◆ Exercise
Please keep the images out and set down the data exactly as given.

[Exercise data]

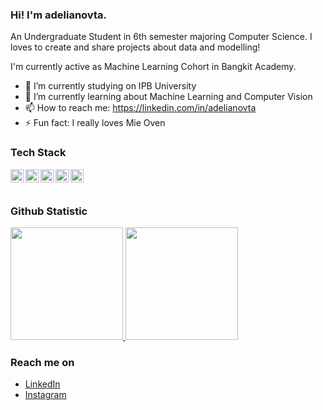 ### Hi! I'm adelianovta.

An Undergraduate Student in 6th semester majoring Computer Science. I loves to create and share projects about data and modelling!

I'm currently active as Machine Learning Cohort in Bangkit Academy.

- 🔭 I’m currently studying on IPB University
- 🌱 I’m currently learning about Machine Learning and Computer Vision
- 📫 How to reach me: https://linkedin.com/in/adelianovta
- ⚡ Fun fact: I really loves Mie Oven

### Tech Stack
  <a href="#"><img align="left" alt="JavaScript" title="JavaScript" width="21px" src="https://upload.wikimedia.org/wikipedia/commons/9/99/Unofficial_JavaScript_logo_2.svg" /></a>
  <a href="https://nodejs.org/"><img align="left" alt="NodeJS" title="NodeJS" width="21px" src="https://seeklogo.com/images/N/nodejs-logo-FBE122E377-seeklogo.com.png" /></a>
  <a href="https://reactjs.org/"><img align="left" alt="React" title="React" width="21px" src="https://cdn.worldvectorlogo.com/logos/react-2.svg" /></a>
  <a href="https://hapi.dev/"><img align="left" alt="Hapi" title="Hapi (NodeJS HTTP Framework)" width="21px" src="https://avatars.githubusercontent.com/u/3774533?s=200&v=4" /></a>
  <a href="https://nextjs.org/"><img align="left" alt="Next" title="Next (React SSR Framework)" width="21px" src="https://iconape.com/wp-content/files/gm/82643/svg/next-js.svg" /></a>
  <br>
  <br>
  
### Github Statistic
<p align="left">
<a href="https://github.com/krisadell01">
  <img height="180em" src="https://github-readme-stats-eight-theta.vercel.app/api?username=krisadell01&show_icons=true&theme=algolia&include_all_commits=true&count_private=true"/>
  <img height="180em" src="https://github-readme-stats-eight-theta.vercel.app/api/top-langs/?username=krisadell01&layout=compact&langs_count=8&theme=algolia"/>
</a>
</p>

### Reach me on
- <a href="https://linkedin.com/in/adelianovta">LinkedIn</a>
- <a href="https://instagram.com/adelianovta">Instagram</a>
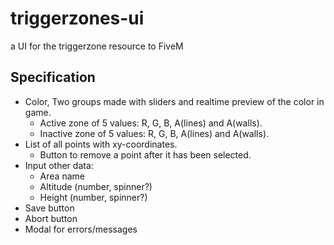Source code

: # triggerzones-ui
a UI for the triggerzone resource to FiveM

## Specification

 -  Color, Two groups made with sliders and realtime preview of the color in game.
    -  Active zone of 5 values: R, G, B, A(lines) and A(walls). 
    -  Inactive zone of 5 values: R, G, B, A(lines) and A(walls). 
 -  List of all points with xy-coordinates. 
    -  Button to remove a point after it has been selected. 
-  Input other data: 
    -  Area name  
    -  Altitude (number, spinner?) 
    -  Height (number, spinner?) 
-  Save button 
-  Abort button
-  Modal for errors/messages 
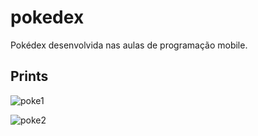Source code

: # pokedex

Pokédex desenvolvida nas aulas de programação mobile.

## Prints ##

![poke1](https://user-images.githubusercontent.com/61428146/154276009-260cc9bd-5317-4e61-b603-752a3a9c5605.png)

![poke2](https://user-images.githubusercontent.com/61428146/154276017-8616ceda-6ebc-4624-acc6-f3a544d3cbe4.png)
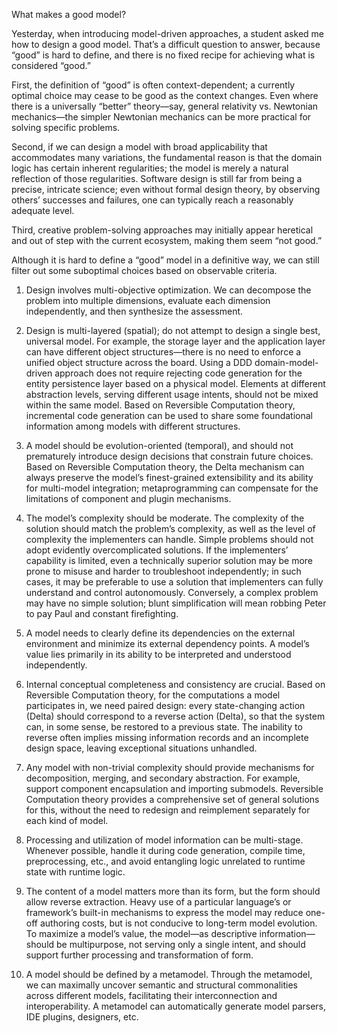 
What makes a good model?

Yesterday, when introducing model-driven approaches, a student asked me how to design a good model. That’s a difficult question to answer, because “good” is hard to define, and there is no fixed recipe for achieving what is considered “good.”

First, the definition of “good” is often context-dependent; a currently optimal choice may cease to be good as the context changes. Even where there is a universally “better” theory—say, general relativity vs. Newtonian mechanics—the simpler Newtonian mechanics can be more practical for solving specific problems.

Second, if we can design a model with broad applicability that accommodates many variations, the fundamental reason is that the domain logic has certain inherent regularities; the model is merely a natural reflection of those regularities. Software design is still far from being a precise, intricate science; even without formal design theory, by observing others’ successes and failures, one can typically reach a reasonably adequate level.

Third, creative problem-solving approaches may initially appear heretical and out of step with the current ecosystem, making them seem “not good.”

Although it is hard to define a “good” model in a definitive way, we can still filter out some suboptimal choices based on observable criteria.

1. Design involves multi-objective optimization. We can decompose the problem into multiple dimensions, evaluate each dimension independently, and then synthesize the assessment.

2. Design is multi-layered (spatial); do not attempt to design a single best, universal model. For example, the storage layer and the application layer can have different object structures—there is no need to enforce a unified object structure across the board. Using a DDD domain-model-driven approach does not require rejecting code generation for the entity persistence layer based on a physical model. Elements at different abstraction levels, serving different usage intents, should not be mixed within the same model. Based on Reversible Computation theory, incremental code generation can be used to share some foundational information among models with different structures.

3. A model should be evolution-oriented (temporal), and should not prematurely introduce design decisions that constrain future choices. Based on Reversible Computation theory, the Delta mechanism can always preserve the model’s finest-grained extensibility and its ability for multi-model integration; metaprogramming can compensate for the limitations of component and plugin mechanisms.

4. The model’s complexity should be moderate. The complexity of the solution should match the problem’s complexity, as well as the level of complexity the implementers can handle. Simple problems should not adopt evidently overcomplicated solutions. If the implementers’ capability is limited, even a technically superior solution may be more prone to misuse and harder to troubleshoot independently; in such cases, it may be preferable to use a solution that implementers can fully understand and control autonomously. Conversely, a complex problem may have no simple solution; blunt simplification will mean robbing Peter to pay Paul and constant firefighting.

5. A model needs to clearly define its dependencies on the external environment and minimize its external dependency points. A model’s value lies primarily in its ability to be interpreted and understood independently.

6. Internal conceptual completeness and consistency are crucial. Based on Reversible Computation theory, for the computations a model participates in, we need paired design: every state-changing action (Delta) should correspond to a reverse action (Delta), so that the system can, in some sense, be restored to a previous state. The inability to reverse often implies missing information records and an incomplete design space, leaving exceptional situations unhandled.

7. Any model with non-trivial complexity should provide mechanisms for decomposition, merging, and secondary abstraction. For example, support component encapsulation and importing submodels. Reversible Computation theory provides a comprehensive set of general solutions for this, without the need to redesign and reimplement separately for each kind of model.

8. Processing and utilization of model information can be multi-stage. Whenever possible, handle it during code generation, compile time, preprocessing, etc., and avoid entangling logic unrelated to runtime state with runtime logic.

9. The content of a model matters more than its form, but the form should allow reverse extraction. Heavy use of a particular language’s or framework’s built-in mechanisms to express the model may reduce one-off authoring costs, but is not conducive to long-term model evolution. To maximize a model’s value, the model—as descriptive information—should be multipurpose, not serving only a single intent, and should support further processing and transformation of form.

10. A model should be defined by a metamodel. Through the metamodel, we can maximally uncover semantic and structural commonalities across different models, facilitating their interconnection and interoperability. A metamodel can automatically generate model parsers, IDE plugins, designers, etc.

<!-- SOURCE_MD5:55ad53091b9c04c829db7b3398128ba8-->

[/Exercise data]

◆ Output for this task
 ### Hi! I'm adelianovta.

An Undergraduate Student in 6th semester majoring Computer Science. I loves to create and share projects about data and modelling!

I'm currently active as Machine Learning Cohort in Bangkit Academy.

- 🔭 I’m currently studying on IPB University
- 🌱 I’m currently learning about Machine Learning and Computer Vision
- 📫 How to reach me: https://linkedin.com/in/adelianovta
- ⚡ Fun fact: I really loves Mie Oven

### Tech Stack
  <a href="#"><img align="left" alt="JavaScript" title="JavaScript" width="21px" src="https://upload.wikimedia.org/wikipedia/commons/9/99/Unofficial_JavaScript_logo_2.svg" /></a>
  <a href="https://nodejs.org/"><img align="left" alt="NodeJS" title="NodeJS" width="21px" src="https://seeklogo.com/images/N/nodejs-logo-FBE122E377-seeklogo.com.png" /></a>
  <a href="https://reactjs.org/"><img align="left" alt="React" title="React" width="21px" src="https://cdn.worldvectorlogo.com/logos/react-2.svg" /></a>
  <a href="https://hapi.dev/"><img align="left" alt="Hapi" title="Hapi (NodeJS HTTP Framework)" width="21px" src="https://avatars.githubusercontent.com/u/3774533?s=200&v=4" /></a>
  <a href="https://nextjs.org/"><img align="left" alt="Next" title="Next (React SSR Framework)" width="21px" src="https://iconape.com/wp-content/files/gm/82643/svg/next-js.svg" /></a>
  <br>
  <br>
  
### Github Statistic
<p align="left">
<a href="https://github.com/krisadell01">
  <img height="180em" src="https://github-readme-stats-eight-theta.vercel.app/api?username=krisadell01&show_icons=true&theme=algolia&include_all_commits=true&count_private=true"/>
  <img height="180em" src="https://github-readme-stats-eight-theta.vercel.app/api/top-langs/?username=krisadell01&layout=compact&langs_count=8&theme=algolia"/>
</a>
</p>

### Reach me on
- <a href="https://linkedin.com/in/adelianovta">LinkedIn</a>
- <a href="https://instagram.com/adelianovta">Instagram</a>
Source code

: # triggerzones-ui
a UI for the triggerzone resource to FiveM

## Specification

 -  Color, Two groups made with sliders and realtime preview of the color in game.
    -  Active zone of 5 values: R, G, B, A(lines) and A(walls). 
    -  Inactive zone of 5 values: R, G, B, A(lines) and A(walls). 
 -  List of all points with xy-coordinates. 
    -  Button to remove a point after it has been selected. 
-  Input other data: 
    -  Area name  
    -  Altitude (number, spinner?) 
    -  Height (number, spinner?) 
-  Save button 
-  Abort button
-  Modal for errors/messages 
Source code

: # pokedex

Pokédex desenvolvida nas aulas de programação mobile.

## Prints ##

![poke1](https://user-images.githubusercontent.com/61428146/154276009-260cc9bd-5317-4e61-b603-752a3a9c5605.png)

![poke2](https://user-images.githubusercontent.com/61428146/154276017-8616ceda-6ebc-4624-acc6-f3a544d3cbe4.png)
What makes a good model?

Yesterday, when introducing model-driven approaches, a student asked me how to design a good model. That’s a difficult question to answer, because “good” is hard to define, and there is no fixed recipe for achieving what is considered “good.”

First, the definition of “good” is often context-dependent; a currently optimal choice may cease to be good as the context changes. Even where there is a universally “better” theory—say, general relativity vs. Newtonian mechanics—the simpler Newtonian mechanics can be more practical for solving specific problems.

Second, if we can design a model with broad applicability that accommodates many variations, the fundamental reason is that the domain logic has certain inherent regularities; the model is merely a natural reflection of those regularities. Software design is still far from being a precise, intricate science; even without formal design theory, by observing others’ successes and failures, one can typically reach a reasonably adequate level.

Third, creative problem-solving approaches may initially appear heretical and out of step with the current ecosystem, making them seem “not good.”

Although it is hard to define a “good” model in a definitive way, we can still filter out some suboptimal choices based on observable criteria.

1. Design involves multi-objective optimization. We can decompose the problem into multiple dimensions, evaluate each dimension independently, and then synthesize the assessment.

2. Design is multi-layered (spatial); do not attempt to design a single best, universal model. For example, the storage layer and the application layer can have different object structures—there is no need to enforce a unified object structure across the board. Using a DDD domain-model-driven approach does not require rejecting code generation for the entity persistence layer based on a physical model. Elements at different abstraction levels, serving different usage intents, should not be mixed within the same model. Based on Reversible Computation theory, incremental code generation can be used to share some foundational information among models with different structures.

3. A model should be evolution-oriented (temporal), and should not prematurely introduce design decisions that constrain future choices. Based on Reversible Computation theory, the Delta mechanism can always preserve the model’s finest-grained extensibility and its ability for multi-model integration; metaprogramming can compensate for the limitations of component and plugin mechanisms.

4. The model’s complexity should be moderate. The complexity of the solution should match the problem’s complexity, as well as the level of complexity the implementers can handle. Simple problems should not adopt evidently overcomplicated solutions. If the implementers’ capability is limited, even a technically superior solution may be more prone to misuse and harder to troubleshoot independently; in such cases, it may be preferable to use a solution that implementers can fully understand and control autonomously. Conversely, a complex problem may have no simple solution; blunt simplification will mean robbing Peter to pay Paul and constant firefighting.

5. A model needs to clearly define its dependencies on the external environment and minimize its external dependency points. A model’s value lies primarily in its ability to be interpreted and understood independently.

6. Internal conceptual completeness and consistency are crucial. Based on Reversible Computation theory, for the computations a model participates in, we need paired design: every state-changing action (Delta) should correspond to a reverse action (Delta), so that the system can, in some sense, be restored to a previous state. The inability to reverse often implies missing information records and an incomplete design space, leaving exceptional situations unhandled.

7. Any model with non-trivial complexity should provide mechanisms for decomposition, merging, and secondary abstraction. For example, support component encapsulation and importing submodels. Reversible Computation theory provides a comprehensive set of general solutions for this, without the need to redesign and reimplement separately for each kind of model.

8. Processing and utilization of model information can be multi-stage. Whenever possible, handle it during code generation, compile time, preprocessing, etc., and avoid entangling logic unrelated to runtime state with runtime logic.

9. The content of a model matters more than its form, but the form should allow reverse extraction. Heavy use of a particular language’s or framework’s built-in mechanisms to express the model may reduce one-off authoring costs, but is not conducive to long-term model evolution. To maximize a model’s value, the model—as descriptive information—should be multipurpose, not serving only a single intent, and should support further processing and transformation of form.

10. A model should be defined by a metamodel. Through the metamodel, we can maximally uncover semantic and structural commonalities across different models, facilitating their interconnection and interoperability. A metamodel can automatically generate model parsers, IDE plugins, designers, etc.

<!-- SOURCE_MD5:55ad53091b9c04c829db7b3398128ba8-->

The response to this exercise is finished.